Gepubliceerd op 1 november 2013

FF 2013, afl. 239 - De margeregeling in de omzetbelasting: een gekunsteld geheel

Aflevering 239, gepubliceerd op 01-11-2013 geschreven door P.L.J.A. van Rosmalen
In de Wet op de omzetbelasting 1968 (hierna: Wet OB 1968) zit een aantal merkwaardige regelingen die door menig fiscalist als ‘exoot’ worden omschreven, maar die desalniettemin in de praktijk van groot belang kunnen zijn. Een van die vreemde eenden in de bijt is de margeregeling, die geregeld is in art. 28b t/m 28i Wet OB 1968 en een speciaal regime opwerpt voor de handel in kunst, antiek en voorwerpen van verzamelingen (hierna: KAV-goederen).
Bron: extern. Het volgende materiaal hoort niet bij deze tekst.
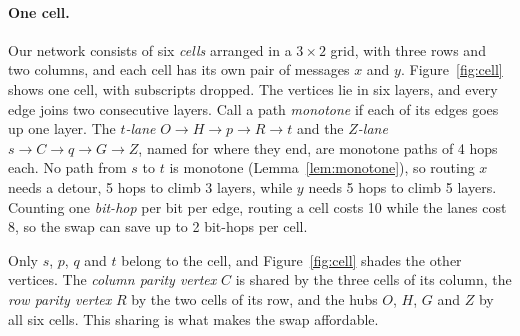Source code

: \documentclass[11pt]{article}
\begin{document}
\paragraph{One cell.} Our network consists of six \emph{cells} arranged in a $3\times2$ grid, with three rows and two columns, and each cell has its own pair of messages $x$ and $y$. Figure~\ref{fig:cell} shows one cell, with subscripts dropped. The vertices lie in six layers, and every edge joins two consecutive layers. Call a path \emph{monotone} if each of its edges goes up one layer. The \emph{$t$-lane} $O\to H\to p\to R\to t$ and the \emph{$Z$-lane} $s\to C\to q\to G\to Z$, named for where they end, are monotone paths of 4 hops each. No path from $s$ to $t$ is monotone (Lemma~\ref{lem:monotone}), so routing $x$ needs a detour, 5 hops to climb 3 layers, while $y$ needs 5 hops to climb 5 layers. Counting one \emph{bit-hop} per bit per edge, routing a cell costs 10 while the lanes cost 8, so the swap can save up to 2 bit-hops per cell.

Only $s$, $p$, $q$ and $t$ belong to the cell, and Figure~\ref{fig:cell} shades the other vertices. The \emph{column parity vertex} $C$ is shared by the three cells of its column, the \emph{row parity vertex} $R$ by the two cells of its row, and the hubs $O$, $H$, $G$ and $Z$ by all six cells. This sharing is what makes the swap affordable.
\end{document}
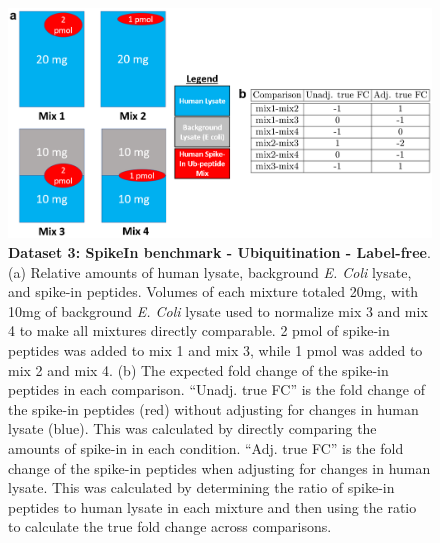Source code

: \documentclass[mcp]{article}
\numberwithin{table}{section}
\begin{document}

\begin{figure}[ht]
\centering
\includegraphics[scale=.5]{images/benchmark_fig.png}
\caption{{\bf Dataset 3: SpikeIn benchmark - Ubiquitination - Label-free}. (a) Relative amounts of human lysate, background {\it E. Coli} lysate, and spike-in peptides. Volumes of each mixture totaled 20mg, with 10mg of background {\it E. Coli} lysate used to normalize mix 3 and mix 4 to make all mixtures directly comparable. 2 pmol of spike-in peptides was added to mix 1 and mix 3, while 1 pmol was added to mix 2 and mix 4. (b) The expected fold change of the spike-in peptides in each comparison. ``Unadj. true FC'' is the fold change of the spike-in peptides (red) without adjusting for changes in human lysate (blue). This was calculated by directly comparing the amounts of spike-in in each condition. ``Adj. true FC'' is the fold change of the spike-in peptides when adjusting for changes in human lysate. This was calculated by determining the ratio of spike-in peptides to human lysate in each mixture and then using the ratio to calculate the true fold change across comparisons.}

\label{fig:benchmark-design}
\end{figure}
\end{document}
Sinds de invoering van de Europese richtlijn 94/5/EG (hierna: richtlijn) geldt deze regeling voor de gehele EU en worden met toepassing van de margeregeling miljarden euro’s omgezet.Richtlijn 94/5/EG van de Raad van 14 februari 1994 tot aanvulling van het gemeenschappelijk stelsel van belasting over de toegevoegde waarde en tot wijziging van Richtlijn 77/388/EEG – Bijzondere regeling voor gebruikte goederen, kunstvoorwerpen, voorwerpen voor verzamelingen en antiquiteiten (PbEU 1994, L 60/16). In bijlage 1 bij de richtlijn wordt een opsomming gegeven welke voorwerpen er allemaal onder de reikwijdte van de richtlijn vallen. In dit artikel wil ik onderzoeken hoe KAV-goederen in het algemeen en de margeregeling in het bijzonder zich verhouden tot de systematiek en het karakter van de Wet OB 1968.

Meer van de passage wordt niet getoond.